Washington Insider - Thursday

Chipotle Under the Microscope

Here’s a quick monitor of Washington farm and trade policy issues from DTN’s well-placed observer.

Despite Some Push in Senate, Odds are not in Favor of Legislative Changes for Ethanol and RFS

Sen. Ted Cruz’s, R-Texas, victory in the Iowa Republican caucus has spurred critics of federal biofuel mandates during a time the Senate is poised to consider an amendment that would gut the program, but one which will not likely see a final Senate vote nor get in any final legislation and be signed into law, sources signal.

Some opponents of the Renewable Fuel Standard (RFS) say the Senate could vote on proposals to reform the program’s ethanol mandate or sunset the entire renewable fuel standard in 2022 as part of a broad energy bill now being debated in the chamber. Sen. Pat Toomey, R-Pa., has proposed an amendment that would do away with RFS mandates for traditional renewable fuels while preserving existing requirements for advanced, next-generation alternatives. But the Toomey amendment is not seen having the votes for approval, and definitely not the 60 likely necessary under a Senate agreement.

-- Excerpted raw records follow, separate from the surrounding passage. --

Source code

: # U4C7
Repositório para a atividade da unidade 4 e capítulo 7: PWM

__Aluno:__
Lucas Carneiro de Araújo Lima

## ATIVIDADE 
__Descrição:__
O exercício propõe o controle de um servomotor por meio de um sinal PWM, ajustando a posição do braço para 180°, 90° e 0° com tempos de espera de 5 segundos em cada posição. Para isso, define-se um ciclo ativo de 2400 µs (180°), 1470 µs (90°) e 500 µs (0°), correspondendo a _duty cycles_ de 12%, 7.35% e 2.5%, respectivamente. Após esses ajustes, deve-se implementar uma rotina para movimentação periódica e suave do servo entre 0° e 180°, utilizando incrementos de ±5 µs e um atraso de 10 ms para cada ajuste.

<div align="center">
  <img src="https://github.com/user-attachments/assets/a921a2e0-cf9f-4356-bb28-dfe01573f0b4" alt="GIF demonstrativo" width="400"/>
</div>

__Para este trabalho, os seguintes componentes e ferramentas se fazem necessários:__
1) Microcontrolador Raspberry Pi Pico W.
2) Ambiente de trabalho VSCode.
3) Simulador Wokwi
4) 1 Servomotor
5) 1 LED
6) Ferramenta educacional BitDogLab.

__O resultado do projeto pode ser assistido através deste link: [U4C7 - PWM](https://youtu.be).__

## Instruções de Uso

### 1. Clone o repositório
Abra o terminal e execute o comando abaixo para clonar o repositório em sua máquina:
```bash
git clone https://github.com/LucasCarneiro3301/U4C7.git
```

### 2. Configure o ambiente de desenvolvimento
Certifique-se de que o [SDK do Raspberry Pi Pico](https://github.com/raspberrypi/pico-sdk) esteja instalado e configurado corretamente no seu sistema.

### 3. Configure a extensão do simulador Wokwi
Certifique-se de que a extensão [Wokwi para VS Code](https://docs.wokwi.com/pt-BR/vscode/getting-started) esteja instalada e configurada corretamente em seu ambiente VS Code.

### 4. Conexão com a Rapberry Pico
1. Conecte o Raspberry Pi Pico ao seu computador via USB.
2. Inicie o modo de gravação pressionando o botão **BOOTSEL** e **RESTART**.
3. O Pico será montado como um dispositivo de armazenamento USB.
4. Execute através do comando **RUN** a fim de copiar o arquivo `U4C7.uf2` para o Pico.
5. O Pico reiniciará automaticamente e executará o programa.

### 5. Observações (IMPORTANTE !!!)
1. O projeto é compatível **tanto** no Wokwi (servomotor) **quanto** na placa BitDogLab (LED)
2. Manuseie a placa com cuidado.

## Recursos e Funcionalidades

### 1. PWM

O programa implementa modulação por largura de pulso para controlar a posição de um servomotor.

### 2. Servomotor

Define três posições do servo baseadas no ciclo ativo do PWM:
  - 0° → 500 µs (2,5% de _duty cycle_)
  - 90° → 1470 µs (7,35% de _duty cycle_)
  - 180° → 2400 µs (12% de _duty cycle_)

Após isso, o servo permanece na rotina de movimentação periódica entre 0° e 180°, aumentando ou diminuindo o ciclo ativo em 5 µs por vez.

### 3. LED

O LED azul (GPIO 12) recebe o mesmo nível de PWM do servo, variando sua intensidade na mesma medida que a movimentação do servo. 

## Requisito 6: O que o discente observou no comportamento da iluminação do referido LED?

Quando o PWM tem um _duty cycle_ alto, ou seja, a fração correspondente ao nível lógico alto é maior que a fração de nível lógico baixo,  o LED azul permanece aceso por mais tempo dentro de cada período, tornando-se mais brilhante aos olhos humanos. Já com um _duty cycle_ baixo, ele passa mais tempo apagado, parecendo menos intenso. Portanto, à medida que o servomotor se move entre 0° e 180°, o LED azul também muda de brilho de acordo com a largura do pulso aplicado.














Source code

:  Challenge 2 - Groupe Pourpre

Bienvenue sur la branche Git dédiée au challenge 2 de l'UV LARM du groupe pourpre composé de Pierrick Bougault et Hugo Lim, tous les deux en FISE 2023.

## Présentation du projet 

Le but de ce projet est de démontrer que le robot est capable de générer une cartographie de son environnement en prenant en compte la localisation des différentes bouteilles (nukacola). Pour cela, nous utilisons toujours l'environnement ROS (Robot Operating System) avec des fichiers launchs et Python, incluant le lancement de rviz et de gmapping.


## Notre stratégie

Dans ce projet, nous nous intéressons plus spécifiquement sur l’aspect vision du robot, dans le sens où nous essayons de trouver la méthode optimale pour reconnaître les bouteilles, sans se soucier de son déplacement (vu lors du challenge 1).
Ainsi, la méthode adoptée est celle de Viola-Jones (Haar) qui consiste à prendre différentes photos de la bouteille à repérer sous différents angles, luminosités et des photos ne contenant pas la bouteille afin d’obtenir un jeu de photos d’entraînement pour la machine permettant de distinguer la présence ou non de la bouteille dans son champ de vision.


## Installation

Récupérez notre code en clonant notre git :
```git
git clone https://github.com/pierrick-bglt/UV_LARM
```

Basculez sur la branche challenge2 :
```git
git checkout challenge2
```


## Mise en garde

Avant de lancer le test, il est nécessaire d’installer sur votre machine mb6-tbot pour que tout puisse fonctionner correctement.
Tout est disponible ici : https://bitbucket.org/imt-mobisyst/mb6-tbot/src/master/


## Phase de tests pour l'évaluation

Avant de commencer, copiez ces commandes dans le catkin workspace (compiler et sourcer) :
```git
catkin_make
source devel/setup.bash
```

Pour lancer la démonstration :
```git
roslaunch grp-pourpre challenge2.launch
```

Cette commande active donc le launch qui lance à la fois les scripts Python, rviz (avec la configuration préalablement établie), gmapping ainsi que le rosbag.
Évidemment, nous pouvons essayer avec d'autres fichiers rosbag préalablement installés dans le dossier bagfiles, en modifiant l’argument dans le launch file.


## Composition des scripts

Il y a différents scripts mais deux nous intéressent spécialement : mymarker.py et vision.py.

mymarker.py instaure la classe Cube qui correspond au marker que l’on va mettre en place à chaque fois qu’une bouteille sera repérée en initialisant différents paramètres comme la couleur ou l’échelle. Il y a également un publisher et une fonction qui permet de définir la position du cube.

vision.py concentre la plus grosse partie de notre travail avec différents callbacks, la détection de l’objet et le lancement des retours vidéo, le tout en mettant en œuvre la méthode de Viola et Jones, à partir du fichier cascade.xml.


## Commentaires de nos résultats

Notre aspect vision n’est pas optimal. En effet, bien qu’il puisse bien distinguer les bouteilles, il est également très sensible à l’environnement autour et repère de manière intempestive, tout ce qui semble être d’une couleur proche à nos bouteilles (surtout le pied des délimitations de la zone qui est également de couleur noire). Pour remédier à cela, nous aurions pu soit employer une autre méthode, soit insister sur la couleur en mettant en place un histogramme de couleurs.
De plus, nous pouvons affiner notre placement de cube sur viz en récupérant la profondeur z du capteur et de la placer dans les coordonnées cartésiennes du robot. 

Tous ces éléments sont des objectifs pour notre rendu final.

“The verdict from the cornfields of Iowa [Monday night] was that the RFS is no longer a third rail that GOP leadership should be afraid to touch,” said Stephen Brown, vice president of federal government affairs for refiner Tesoro Corp., in an e-mail. “They can man-up and do something constructive here to confront this fatally flawed program. They key is finding the right approach to help set that stage.”

Cruz, while noting his support for growing the biofuels market, called for an end to subsidies for all forms of energy and said he wanted to see the renewable fuel standard phased out.

“A clear message coming out of Iowa is that whatever political influence ethanol used to have in the state, those days are now over,” George David Banks, executive vice President of the American Council for Capital Formation said in a statement.

Bob Shrum, a Democratic campaign adviser, said the Cruz win proves that declaring fealty to ethanol is “no longer necessary politics in Iowa... Ted Cruz, who I don’t agree with on much of anything, proved that this is no longer the third rail of Iowa politics,” Shrum said on a conference call organized by groups opposed to the RFS.

However, ethanol proponents immediately responded, disagreeing with the idea that the Iowa caucus results were a setback. “The narrative coming out after last night’s Iowa caucus that the domestic ethanol industry is somehow on the ropes is false,” said Bob Dinneen, president of the Renewable Fuels Association (RFA) trade group.

Ethanol defenders said that Cruz’s win was far from a landslide and that RFS supporters Donald Trump and Marco Rubio captured a greater combined share of the caucus vote.


Senate Energy Bill Moving Forward

Cloture was filed on a broad-based Senate energy bill after several amendments to the bill involving tax incentives, regulations and permitting processes were rejected.

If cloture passes, that would set the stage for a vote on final passage, likely on Feb. 4. Senate Majority Leader Mitch McConnell, R-Ky., filed the motion following votes on several amendments to the bill that were rejected.

Amendments to phase out tax incentives, as well as expedite natural gas permitting on federal lands were both rejected after failing to reach the 60 vote threshold for adoption.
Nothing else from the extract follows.